## [What needs to be done]
Below are entries to reproduce exactly, apart from their pictures.

===== Material for the task =====

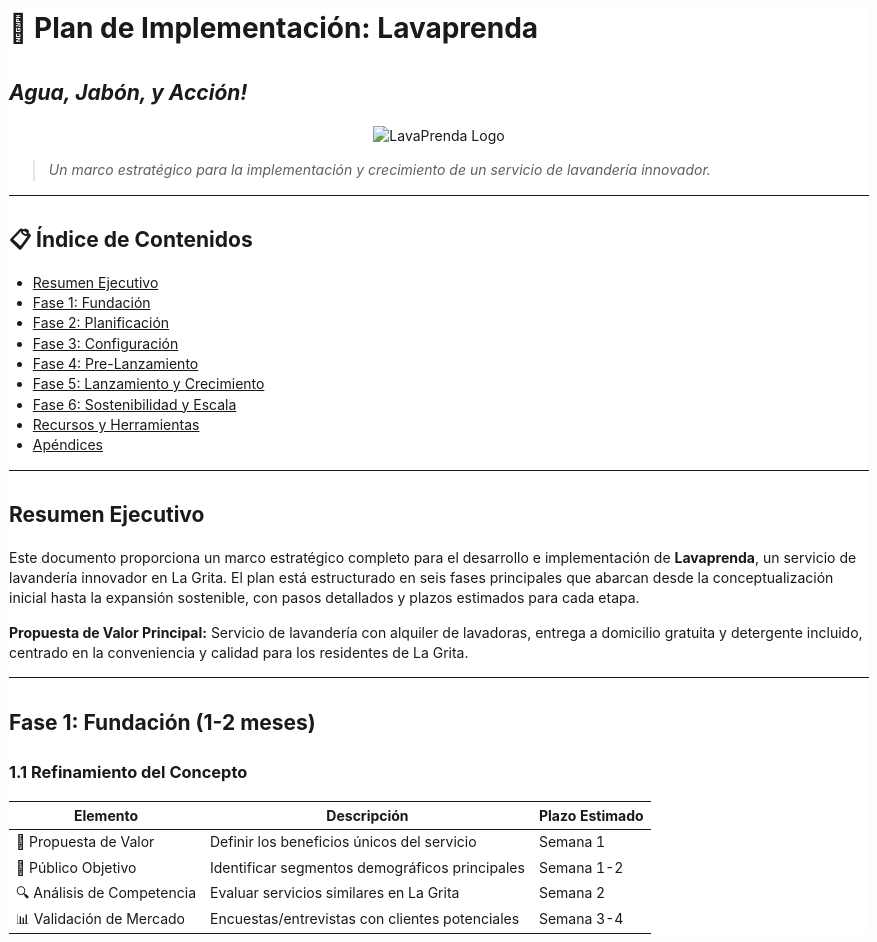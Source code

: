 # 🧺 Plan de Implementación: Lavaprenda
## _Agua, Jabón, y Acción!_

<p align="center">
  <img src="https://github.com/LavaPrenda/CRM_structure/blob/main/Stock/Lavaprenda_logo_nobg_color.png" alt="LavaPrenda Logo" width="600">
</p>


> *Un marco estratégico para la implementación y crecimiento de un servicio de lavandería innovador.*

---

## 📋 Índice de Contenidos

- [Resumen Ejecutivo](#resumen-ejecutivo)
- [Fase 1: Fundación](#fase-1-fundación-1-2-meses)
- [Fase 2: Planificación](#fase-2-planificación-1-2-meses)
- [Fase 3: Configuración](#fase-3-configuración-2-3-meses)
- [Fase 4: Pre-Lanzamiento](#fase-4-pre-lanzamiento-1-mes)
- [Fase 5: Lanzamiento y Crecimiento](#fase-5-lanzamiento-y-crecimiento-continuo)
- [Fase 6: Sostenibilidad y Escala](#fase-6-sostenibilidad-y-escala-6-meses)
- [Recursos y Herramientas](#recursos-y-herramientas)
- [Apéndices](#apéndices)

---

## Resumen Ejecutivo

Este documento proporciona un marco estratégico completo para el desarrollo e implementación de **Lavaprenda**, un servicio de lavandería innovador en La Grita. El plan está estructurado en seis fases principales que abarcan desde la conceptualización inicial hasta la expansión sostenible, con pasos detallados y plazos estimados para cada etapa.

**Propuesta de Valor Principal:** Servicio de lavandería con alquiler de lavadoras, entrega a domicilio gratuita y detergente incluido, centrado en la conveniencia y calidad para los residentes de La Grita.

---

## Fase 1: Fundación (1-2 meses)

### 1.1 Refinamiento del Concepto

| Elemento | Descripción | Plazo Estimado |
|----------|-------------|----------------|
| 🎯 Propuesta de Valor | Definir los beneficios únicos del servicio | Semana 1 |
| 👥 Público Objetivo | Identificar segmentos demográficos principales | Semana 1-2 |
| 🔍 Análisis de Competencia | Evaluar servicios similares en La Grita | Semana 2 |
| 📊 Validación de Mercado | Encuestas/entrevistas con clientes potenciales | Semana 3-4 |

=====

## [The completed task]
Source code

: # 🧺 Plan de Implementación: Lavaprenda
## _Agua, Jabón, y Acción!_

<p align="center">
  <img src="https://github.com/LavaPrenda/CRM_structure/blob/main/Stock/Lavaprenda_logo_nobg_color.png" alt="LavaPrenda Logo" width="600">
</p>


> *Un marco estratégico para la implementación y crecimiento de un servicio de lavandería innovador.*

---

## 📋 Índice de Contenidos

- [Resumen Ejecutivo](#resumen-ejecutivo)
- [Fase 1: Fundación](#fase-1-fundación-1-2-meses)
- [Fase 2: Planificación](#fase-2-planificación-1-2-meses)
- [Fase 3: Configuración](#fase-3-configuración-2-3-meses)
- [Fase 4: Pre-Lanzamiento](#fase-4-pre-lanzamiento-1-mes)
- [Fase 5: Lanzamiento y Crecimiento](#fase-5-lanzamiento-y-crecimiento-continuo)
- [Fase 6: Sostenibilidad y Escala](#fase-6-sostenibilidad-y-escala-6-meses)
- [Recursos y Herramientas](#recursos-y-herramientas)
- [Apéndices](#apéndices)

---

## Resumen Ejecutivo

Este documento proporciona un marco estratégico completo para el desarrollo e implementación de **Lavaprenda**, un servicio de lavandería innovador en La Grita. El plan está estructurado en seis fases principales que abarcan desde la conceptualización inicial hasta la expansión sostenible, con pasos detallados y plazos estimados para cada etapa.

**Propuesta de Valor Principal:** Servicio de lavandería con alquiler de lavadoras, entrega a domicilio gratuita y detergente incluido, centrado en la conveniencia y calidad para los residentes de La Grita.

---

## Fase 1: Fundación (1-2 meses)

### 1.1 Refinamiento del Concepto

| Elemento | Descripción | Plazo Estimado |
|----------|-------------|----------------|
| 🎯 Propuesta de Valor | Definir los beneficios únicos del servicio | Semana 1 |
| 👥 Público Objetivo | Identificar segmentos demográficos principales | Semana 1-2 |
| 🔍 Análisis de Competencia | Evaluar servicios similares en La Grita | Semana 2 |
| 📊 Validación de Mercado | Encuestas/entrevistas con clientes potenciales | Semana 3-4 |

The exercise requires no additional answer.